A recent client I’ve worked with is an exciting company specializing in organics recycling and compost production based in the United States. This client’s one-of-a-kind processes turned out to be an entirely new (and exciting!) endeavour for our team to take on.
One of the biggest challenges with this Business Central implementation project was evaluating the cost of operations: since composting is a mostly idle process that involves letting organic matter rest for weeks at a time, how do we determine the cost of production? Although Business Central accounts for ‘wait times’ in a production process, the software’s standard features do not allow for a cost to be associated with these production stages. Another challenge was determining the yield of the compost production runs. With environmental factors such as temperature, humidity, and moisture affecting the bulk density of both the inputs and the outputs, how could we capture the actual amount of organic matter consumed and compost created? Finally, the composting process produces a by-product called ‘overs’ – particles in the final batch of compost that were too big to be sold and had to be broken down further. These overs could be used as inputs again, so we had to develop a systematic solution to track them as inventory items.
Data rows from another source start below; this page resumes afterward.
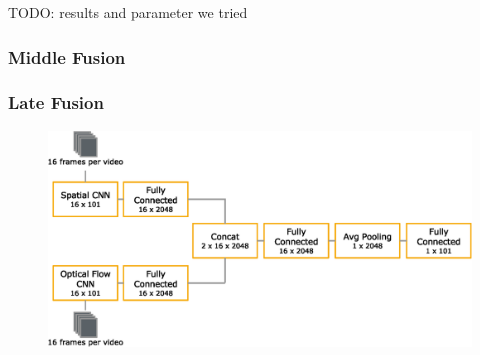 TODO: results and parameter we tried

\subsubsection{Middle Fusion}


\subsubsection{Late Fusion}


\begin{figure}[!htb]
	\centering
	\includegraphics[scale=.7]{images/late_fusion.eps}
	\caption{}
	\label{fig:late_fusion}
\end{figure}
At the beginning of an ERP implementation project, we learn about the client’s business in a process called, “requirements gathering.” After completing this project stage with the compost client, our team knew we would have to set up a production order for the composting process. A production order is like a recipe. However, since there is no rigid ‘recipe’ for compost and the inputs and outputs are so variable, we took an atypical route. To account for the production of ‘overs’ as a by-product, we configured the system to consume material at both the beginning and the end of the recipe. In the first step, we consumed the raw materials, such as food waste, yard waste, and overs. In the last step, we consumed a negative quantity of overs. This was effectively the same as “producing” overs and increased their quantity in Business Central’s inventory system once the production order was complete. To account for the variable ‘wait times’, we looked at historical data to determine an average unit cost for each step of the routing. This allowed us to address the variable rest times and still have near-accurate cost calculations. Finally, to account for large discrepancies, we allowed values to be manually updated when necessary. This reduced the amount of manual recordkeeping required, but still gave the client flexibility to intervene as needed.
This project challenged our conventions and made us think outside the box. In doing so, it enabled us to cater to a completely different business model, helping the Dynamics practice develop our expertise in non-traditional manufacturing processes and green enterprises.